## PROBLEM TO WORK ON
Your task is to print all of the data below exactly, with no pictures included.

Dataset entries:
┄┄┄┄┄┄

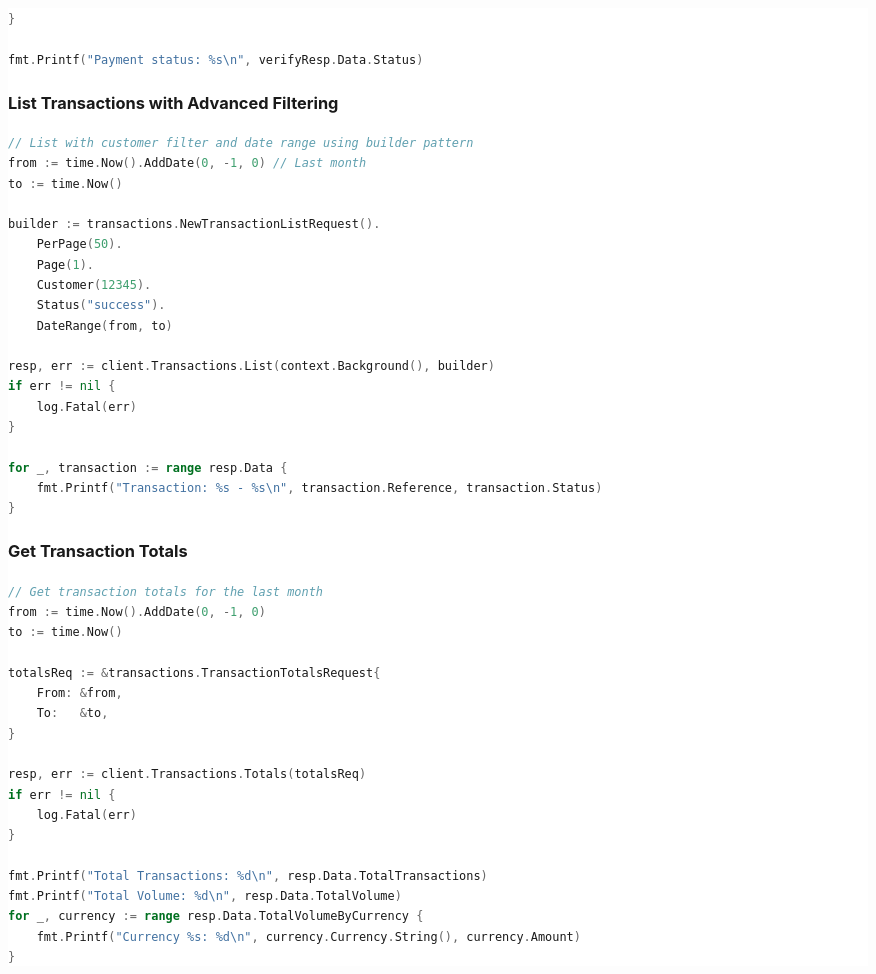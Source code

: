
 ```go
}

fmt.Printf("Payment status: %s\n", verifyResp.Data.Status)
```

### List Transactions with Advanced Filtering

```go
// List with customer filter and date range using builder pattern
from := time.Now().AddDate(0, -1, 0) // Last month
to := time.Now()

builder := transactions.NewTransactionListRequest().
    PerPage(50).
    Page(1).
    Customer(12345).
    Status("success").
    DateRange(from, to)

resp, err := client.Transactions.List(context.Background(), builder)
if err != nil {
    log.Fatal(err)
}

for _, transaction := range resp.Data {
    fmt.Printf("Transaction: %s - %s\n", transaction.Reference, transaction.Status)
}
```

### Get Transaction Totals

```go
// Get transaction totals for the last month
from := time.Now().AddDate(0, -1, 0)
to := time.Now()

totalsReq := &transactions.TransactionTotalsRequest{
    From: &from,
    To:   &to,
}

resp, err := client.Transactions.Totals(totalsReq)
if err != nil {
    log.Fatal(err)
}

fmt.Printf("Total Transactions: %d\n", resp.Data.TotalTransactions)
fmt.Printf("Total Volume: %d\n", resp.Data.TotalVolume)
for _, currency := range resp.Data.TotalVolumeByCurrency {
    fmt.Printf("Currency %s: %d\n", currency.Currency.String(), currency.Amount)
}
```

┄┄┄┄┄┄

## RESPONSE
Source code

:
 ```go
}

fmt.Printf("Payment status: %s\n", verifyResp.Data.Status)
```

### List Transactions with Advanced Filtering

```go
// List with customer filter and date range using builder pattern
from := time.Now().AddDate(0, -1, 0) // Last month
to := time.Now()

builder := transactions.NewTransactionListRequest().
    PerPage(50).
    Page(1).
    Customer(12345).
    Status("success").
    DateRange(from, to)

resp, err := client.Transactions.List(context.Background(), builder)
if err != nil {
    log.Fatal(err)
}

for _, transaction := range resp.Data {
    fmt.Printf("Transaction: %s - %s\n", transaction.Reference, transaction.Status)
}
```

### Get Transaction Totals

```go
// Get transaction totals for the last month
from := time.Now().AddDate(0, -1, 0)
to := time.Now()

totalsReq := &transactions.TransactionTotalsRequest{
    From: &from,
    To:   &to,
}

resp, err := client.Transactions.Totals(totalsReq)
if err != nil {
    log.Fatal(err)
}

fmt.Printf("Total Transactions: %d\n", resp.Data.TotalTransactions)
fmt.Printf("Total Volume: %d\n", resp.Data.TotalVolume)
for _, currency := range resp.Data.TotalVolumeByCurrency {
    fmt.Printf("Currency %s: %d\n", currency.Currency.String(), currency.Amount)
}
```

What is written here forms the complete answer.